Case report
A 53 years old female presented to us with sudden onset excruciating
pain in the left upper arm and shoulder for the last 1-2 days which
worsened on the movement of the arm. The patient also reported having a
strange foreign body like sensation which also got aggravated with the
movement of her left arm. She was a known case of dilated cardiomyopathy
(DCMP), severe left ventricular dysfunction with ejection fraction (EF)
20%, for which she underwent cardiac resynchronisation therapy (CRT-D)
three years back. Subsequently, the patient underwent lead replacement
at another centre for the non-functional left ventricular lead about 6
months ago. The right atrial (RA) lead was also found to be
non-functional which was replaced with subclavian vein puncture and
screwed. Apart from the two procedures for CRT-D, the patient did not
give the history of any other interventional procedures.
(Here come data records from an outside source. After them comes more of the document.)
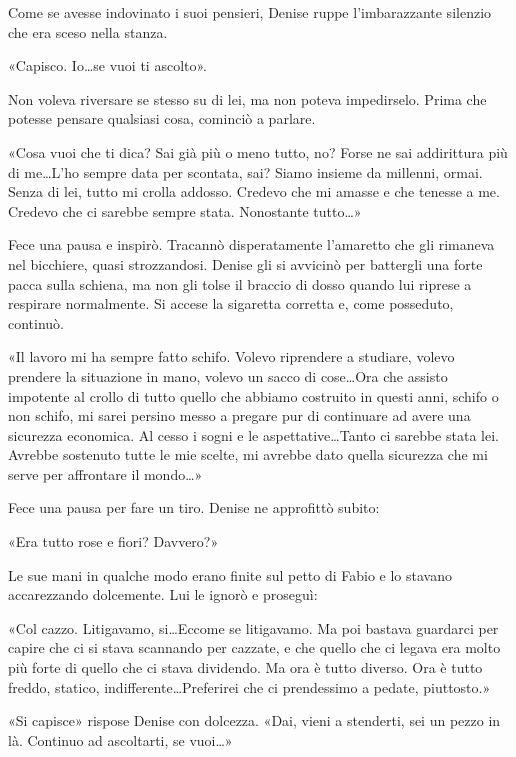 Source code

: Come se avesse indovinato i suoi pensieri, Denise ruppe l'imbarazzante silenzio che era sceso nella stanza.

«Capisco. Io\ldots se vuoi ti ascolto».

Non voleva riversare se stesso su di lei, ma non poteva impedirselo. Prima che potesse pensare qualsiasi cosa, cominciò a parlare.

«Cosa vuoi che ti dica? Sai già più o meno tutto, no? Forse ne sai addirittura più di me\ldots L'ho sempre data per scontata, sai? Siamo insieme da millenni, ormai. Senza di lei, tutto mi crolla addosso. Credevo che mi amasse e che tenesse a me. Credevo che ci sarebbe sempre stata. Nonostante tutto\ldots»

Fece una pausa e inspirò. Tracannò disperatamente l'amaretto che gli rimaneva nel bicchiere, quasi strozzandosi. Denise gli si avvicinò per battergli una forte pacca sulla schiena, ma non gli tolse il braccio di dosso quando lui riprese a respirare normalmente. Si accese la sigaretta corretta e, come posseduto, continuò.

«Il lavoro mi ha sempre fatto schifo. Volevo riprendere a studiare, volevo prendere la situazione in mano, volevo un sacco di cose\ldots Ora che assisto impotente al crollo di tutto quello che abbiamo costruito in questi anni, schifo o non schifo, mi sarei persino messo a pregare pur di continuare ad avere una sicurezza economica. Al cesso i sogni e le aspettative\ldots Tanto ci sarebbe stata lei. Avrebbe sostenuto tutte le mie scelte, mi avrebbe dato quella sicurezza che mi serve per affrontare il mondo\ldots»

Fece una pausa per fare un tiro. Denise ne approfittò subito:

«Era tutto rose e fiori? Davvero?»

Le sue mani in qualche modo erano finite sul petto di Fabio e lo stavano accarezzando dolcemente. Lui le ignorò e proseguì:

«Col cazzo. Litigavamo, si\ldots Eccome se litigavamo. Ma poi bastava guardarci per capire che ci si stava scannando per cazzate, e che quello che ci legava era molto più forte di quello che ci stava dividendo. Ma ora è tutto diverso. Ora è tutto freddo, statico, indifferente\ldots Preferirei che ci prendessimo a pedate, piuttosto.»

«Si capisce» rispose Denise con dolcezza. «Dai, vieni a stenderti, sei un pezzo in là. Continuo ad ascoltarti, se vuoi\ldots»

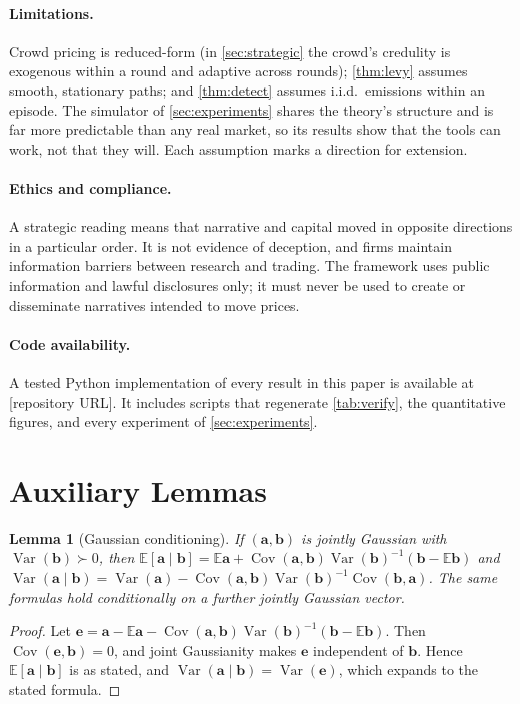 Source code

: \documentclass[11pt,a4paper]{article}
\theoremstyle{plain}
\newtheorem{lemma}[theorem]{Lemma}
\theoremstyle{definition}
\theoremstyle{remark}
\newcommand{\E}{\mathbb{E}}
\DeclareMathOperator{\Var}{Var}
\DeclareMathOperator{\Cov}{Cov}
\begin{document}
\paragraph{Limitations.} Crowd pricing is reduced-form (in \cref{sec:strategic} the crowd's credulity is exogenous within a round and adaptive across rounds); \cref{thm:levy} assumes smooth, stationary paths; and \cref{thm:detect} assumes i.i.d.\ emissions within an episode. The simulator of \cref{sec:experiments} shares the theory's structure and is far more predictable than any real market, so its results show that the tools can work, not that they will. Each assumption marks a direction for extension.

\paragraph{Ethics and compliance.} A strategic reading means that narrative and capital moved in opposite directions in a particular order. It is not evidence of deception, and firms maintain information barriers between research and trading. The framework uses public information and lawful disclosures only; it must never be used to create or disseminate narratives intended to move prices.

\paragraph{Code availability.} A tested Python implementation of every result in this paper is available at [repository URL]. It includes scripts that regenerate \cref{tab:verify}, the quantitative figures, and every experiment of \cref{sec:experiments}.

\appendix
\section{Auxiliary Lemmas}\label{app:aux}

\begin{lemma}[Gaussian conditioning]\label{lem:gauss}
If $(\bm a,\bm b)$ is jointly Gaussian with $\Var(\bm b)\succ0$, then $\E[\bm a\mid\bm b]=\E\bm a+\Cov(\bm a,\bm b)\Var(\bm b)^{-1}(\bm b-\E\bm b)$ and $\Var(\bm a\mid\bm b)=\Var(\bm a)-\Cov(\bm a,\bm b)\Var(\bm b)^{-1}\Cov(\bm b,\bm a)$. The same formulas hold conditionally on a further jointly Gaussian vector.
\end{lemma}
\begin{proof}
Let $\bm e=\bm a-\E\bm a-\Cov(\bm a,\bm b)\Var(\bm b)^{-1}(\bm b-\E\bm b)$. Then $\Cov(\bm e,\bm b)=0$, and joint Gaussianity makes $\bm e$ independent of $\bm b$. Hence $\E[\bm a\mid\bm b]$ is as stated, and $\Var(\bm a\mid\bm b)=\Var(\bm e)$, which expands to the stated formula.
\end{proof}
\end{document}
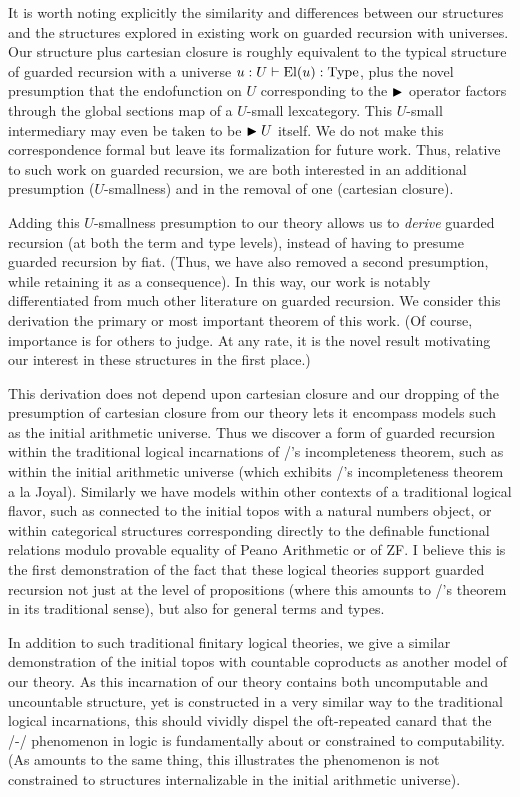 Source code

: It is worth noting explicitly the similarity and differences between our structures and the structures explored in existing work on guarded recursion with universes. Our structure plus cartesian closure is roughly equivalent to the typical structure of guarded recursion with a universe $u : U \vdash \operatorname{El}(u) : \mathrm{Type}$, plus the novel presumption that the endofunction on $U$ corresponding to the $\blacktriangleright$ operator factors through the global sections map of a $U$-small lexcategory. This $U$-small intermediary may even be taken to be $\blacktriangleright U$ itself. We do not make this correspondence formal but leave its formalization for future work. Thus, relative to such work on guarded recursion, we are both interested in an additional presumption ($U$-smallness) and in the removal of one (cartesian closure).

Adding this $U$-smallness presumption to our theory allows us to \emph{derive} guarded recursion (at both the term and type levels), instead of having to presume guarded recursion by fiat. (Thus, we have also removed a second presumption, while retaining it as a consequence). In this way, our work is notably differentiated from much other literature on guarded recursion. We consider this derivation the primary or most important theorem of this work. (Of course, importance is for others to judge. At any rate, it is the novel result motivating our interest in these structures in the first place.)

This derivation does not depend upon cartesian closure and our dropping of the presumption of cartesian closure from our theory lets it encompass models such as the initial arithmetic universe. Thus we discover a form of guarded recursion within the traditional logical incarnations of \Goedel/'s incompleteness theorem, such as within the initial arithmetic universe (which exhibits \Goedel/'s incompleteness theorem a la Joyal). Similarly we have models within other contexts of a traditional logical flavor, such as connected to the initial topos with a natural numbers object, or within categorical structures corresponding directly to the definable functional relations modulo provable equality of Peano Arithmetic or of ZF. I believe this is the first demonstration of the fact that these logical theories support guarded recursion not just at the level of propositions (where this amounts to \Loeb/'s theorem in its traditional sense), but also for general terms and types.

In addition to such traditional finitary logical theories, we give a similar demonstration of the initial topos with countable coproducts as another model of our theory. As this incarnation of our theory contains both uncomputable and uncountable structure, yet is constructed in a very similar way to the traditional logical incarnations, this should vividly dispel the oft-repeated canard that the \Godel/-\Lob/ phenomenon in logic is fundamentally about or constrained to computability. (As amounts to the same thing, this illustrates the phenomenon is not constrained to structures internalizable in the initial arithmetic universe).

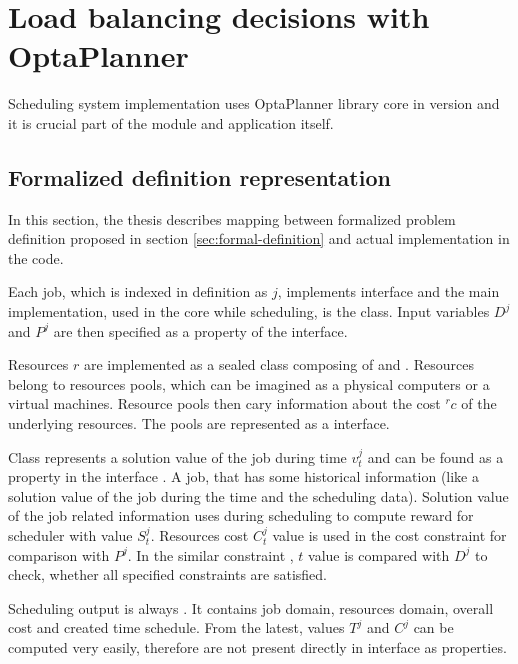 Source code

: \section{Load balancing decisions with OptaPlanner}\label{sec:load-balancing-optaplanner}

Scheduling system implementation uses OptaPlanner library core in version \cite{optaplannerDoc}
and it is crucial part of the  module and application itself.

\subsection{Formalized definition representation}\label{subsec:formalized-definition-representation}
In this section,
the thesis describes mapping between formalized problem definition proposed in section \ref{sec:formal-definition}
and actual implementation in the code.

Each job, which is indexed in definition as $j$,
implements  interface 
and the main implementation, used in the core while scheduling, is the  class.
Input variables $D^{j}$ and $P^{j}$ are then specified as a  property of the  interface.

Resources $r$ are implemented as a sealed class  composing of  
and .
Resources belong to resources pools,
which can be imagined as a physical computers or a virtual machines.
Resource pools then cary information about the cost ${}^{r}c$ of the underlying resources.
The pools are represented as a  interface.

Class  represents a solution value of the job during time $v_{t}^{j}$
and can be found as a property in the interface .
A job, 
that has some historical information (like a solution value of the job during the time and the scheduling data).
Solution value of the job related information uses  during scheduling to compute reward for scheduler with value $S_{t}^{j}$.
Resources cost $C_{t}^{j}$ value is used in the cost constraint  for comparison with $P^{j}$.
In the similar constraint , $t$ value is compared with $D^{j}$ to check,
whether all specified constraints are satisfied.

Scheduling output is always .
It contains job domain, resources domain, overall cost
and created time schedule.
From the latest, 
values $T^{j}$ and $C^{j}$ can be computed very easily,
therefore are not present directly in interface as properties.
On examination, a wire tip like foreign material was palpable in the
left upper arm which became more prominent on elevation and abduction of
the arm. Therefore, she was subjected to undergo a chest x-ray which
showed wire-like opacity extending from the pocket of the CRT-D device
to left upper arm [Fig.1]. Computed tomography (CT) of thorax with
contrast was done which confirmed the presence of the foreign body in
the left upper arm [Fig.2], and upper limb vessels showed normal
contrast opacification. Fluoroscopy showed the wire-like foreign body
extending from the pocket of CRT-D to left-arm [Fig.3]. Surgical
exploration was planned with an intent to remove this wire. A
longitudinal incision was applied over the left upper arm over the
palpable foreign body. The wire was impacted in the deltoid muscle and
reached up to subcutaneous tissue, which was dissected and retrieved
completely. There was no neurovascular injury noted. The retrieved wire
resembled a coronary guidewire with coating and radiopacity at the
distal tip which must have been used to deploy the pacemaker lead during
the last procedure. The CRT-D device was programmed and checked for all
parameters and was found to be properly functional. Postoperative
recovery was uneventful and the patient was discharged on the second
postoperative day. After 2 weeks of follow up, the patient was
asymptomatic and had full recovery of the surgical wound.